Friday, July 29, 2011

Banks Acting Like Israel

A simple matter of word association.

"Hit with foreclosures, Bank of America donating, demolishing homes" by July 28, 2011|By Lindsey Rupp, Bloomberg News

NEW YORK — Bank of America Corp., faced with a glut of foreclosed and abandoned houses it can’t sell, has a new tool to get rid of the most decrepit ones: a bulldozer.  

First thing I thought of when I saw the word.

The biggest US mortgage servicer will donate 100 foreclosed houses in the Cleveland area, and in some cases contribute to their demolition in partnership with a local agency that manages blighted property. The bank has similar plans in Detroit and Chicago, with more cities to come, and Wells Fargo & Co., Citigroup Inc., JPMorgan Chase & Co. and Fannie Mae are conducting or considering their own programs.

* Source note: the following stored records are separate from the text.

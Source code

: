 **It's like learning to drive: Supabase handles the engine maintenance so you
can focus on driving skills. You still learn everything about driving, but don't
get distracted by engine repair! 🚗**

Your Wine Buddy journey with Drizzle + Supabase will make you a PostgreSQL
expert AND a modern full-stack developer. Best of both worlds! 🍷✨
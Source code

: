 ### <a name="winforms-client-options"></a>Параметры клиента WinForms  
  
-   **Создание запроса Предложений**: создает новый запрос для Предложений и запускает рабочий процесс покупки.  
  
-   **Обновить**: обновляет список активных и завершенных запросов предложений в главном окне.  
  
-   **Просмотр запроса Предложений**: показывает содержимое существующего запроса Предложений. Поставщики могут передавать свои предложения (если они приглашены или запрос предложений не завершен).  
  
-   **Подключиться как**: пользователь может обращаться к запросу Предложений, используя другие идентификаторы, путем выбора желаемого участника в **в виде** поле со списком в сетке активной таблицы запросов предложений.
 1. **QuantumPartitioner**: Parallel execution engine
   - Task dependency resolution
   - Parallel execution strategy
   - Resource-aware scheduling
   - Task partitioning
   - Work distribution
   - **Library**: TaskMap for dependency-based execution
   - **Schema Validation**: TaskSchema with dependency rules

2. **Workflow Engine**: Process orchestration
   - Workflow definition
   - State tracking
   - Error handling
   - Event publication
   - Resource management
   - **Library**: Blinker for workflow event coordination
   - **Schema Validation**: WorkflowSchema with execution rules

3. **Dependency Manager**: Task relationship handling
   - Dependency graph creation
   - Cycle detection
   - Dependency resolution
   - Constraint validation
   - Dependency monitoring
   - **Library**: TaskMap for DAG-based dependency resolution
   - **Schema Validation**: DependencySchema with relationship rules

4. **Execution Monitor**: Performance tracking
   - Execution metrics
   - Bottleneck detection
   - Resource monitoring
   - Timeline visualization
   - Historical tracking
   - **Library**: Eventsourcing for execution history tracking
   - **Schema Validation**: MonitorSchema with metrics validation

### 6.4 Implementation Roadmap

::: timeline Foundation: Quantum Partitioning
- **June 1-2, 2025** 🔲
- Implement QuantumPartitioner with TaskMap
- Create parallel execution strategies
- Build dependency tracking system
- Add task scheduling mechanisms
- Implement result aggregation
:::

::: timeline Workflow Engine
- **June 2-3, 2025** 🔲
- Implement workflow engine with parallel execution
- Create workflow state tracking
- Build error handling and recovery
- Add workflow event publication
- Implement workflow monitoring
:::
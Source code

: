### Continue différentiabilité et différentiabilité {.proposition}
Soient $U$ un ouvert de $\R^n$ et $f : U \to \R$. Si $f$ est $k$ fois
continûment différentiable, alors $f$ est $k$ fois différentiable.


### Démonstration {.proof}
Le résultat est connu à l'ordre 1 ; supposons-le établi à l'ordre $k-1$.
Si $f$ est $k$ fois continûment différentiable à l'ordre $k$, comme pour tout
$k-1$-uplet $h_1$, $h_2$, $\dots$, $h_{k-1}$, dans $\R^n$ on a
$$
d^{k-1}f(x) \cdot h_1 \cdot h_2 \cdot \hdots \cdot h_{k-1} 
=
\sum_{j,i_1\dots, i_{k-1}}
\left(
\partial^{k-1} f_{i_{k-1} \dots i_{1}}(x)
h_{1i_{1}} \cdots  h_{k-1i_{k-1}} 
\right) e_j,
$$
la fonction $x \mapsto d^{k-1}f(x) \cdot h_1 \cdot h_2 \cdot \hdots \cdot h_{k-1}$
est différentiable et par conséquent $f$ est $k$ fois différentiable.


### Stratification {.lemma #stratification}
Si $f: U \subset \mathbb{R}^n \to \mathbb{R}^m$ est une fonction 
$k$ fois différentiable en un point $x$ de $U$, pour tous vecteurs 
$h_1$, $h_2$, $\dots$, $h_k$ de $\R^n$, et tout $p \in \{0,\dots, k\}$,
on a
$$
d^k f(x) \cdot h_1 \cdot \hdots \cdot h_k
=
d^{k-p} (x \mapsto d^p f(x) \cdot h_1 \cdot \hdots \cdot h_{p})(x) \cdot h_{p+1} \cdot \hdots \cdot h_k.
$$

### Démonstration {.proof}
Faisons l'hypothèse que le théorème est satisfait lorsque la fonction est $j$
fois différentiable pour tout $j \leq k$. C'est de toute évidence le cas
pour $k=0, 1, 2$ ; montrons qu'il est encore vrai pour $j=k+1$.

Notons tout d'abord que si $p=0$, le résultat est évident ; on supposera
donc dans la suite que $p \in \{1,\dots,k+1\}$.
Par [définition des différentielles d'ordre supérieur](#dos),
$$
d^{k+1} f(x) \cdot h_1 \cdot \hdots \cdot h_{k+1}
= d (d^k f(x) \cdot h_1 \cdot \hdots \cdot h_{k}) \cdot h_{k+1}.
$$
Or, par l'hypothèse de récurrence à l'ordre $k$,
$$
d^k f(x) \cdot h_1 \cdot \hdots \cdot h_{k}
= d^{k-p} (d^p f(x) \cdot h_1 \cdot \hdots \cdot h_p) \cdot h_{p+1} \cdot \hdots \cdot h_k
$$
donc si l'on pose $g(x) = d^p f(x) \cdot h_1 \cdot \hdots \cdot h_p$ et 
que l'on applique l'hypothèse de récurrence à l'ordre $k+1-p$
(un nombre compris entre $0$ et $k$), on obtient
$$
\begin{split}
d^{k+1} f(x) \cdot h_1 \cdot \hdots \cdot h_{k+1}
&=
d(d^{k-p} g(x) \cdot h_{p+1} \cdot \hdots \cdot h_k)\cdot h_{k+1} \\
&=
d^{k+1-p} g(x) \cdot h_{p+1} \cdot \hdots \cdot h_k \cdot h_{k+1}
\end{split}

Disposing of repossessed homes is one of the biggest headaches for lenders in the United States, where 1,679,125 houses, or one in every 77, were in some stage of foreclosure as of June, according to research firm RealtyTrac Inc.

Yeah, the poor banks who seized homes on false pretenses.

The poor banks that f***ed you over on loan modification.  

The poor banks that bundled all this s*** together and then made a bundle selling it to you.

The prospect of those properties flooding the market has depressed prices and driven off buyers concerned that housing values will keep dropping.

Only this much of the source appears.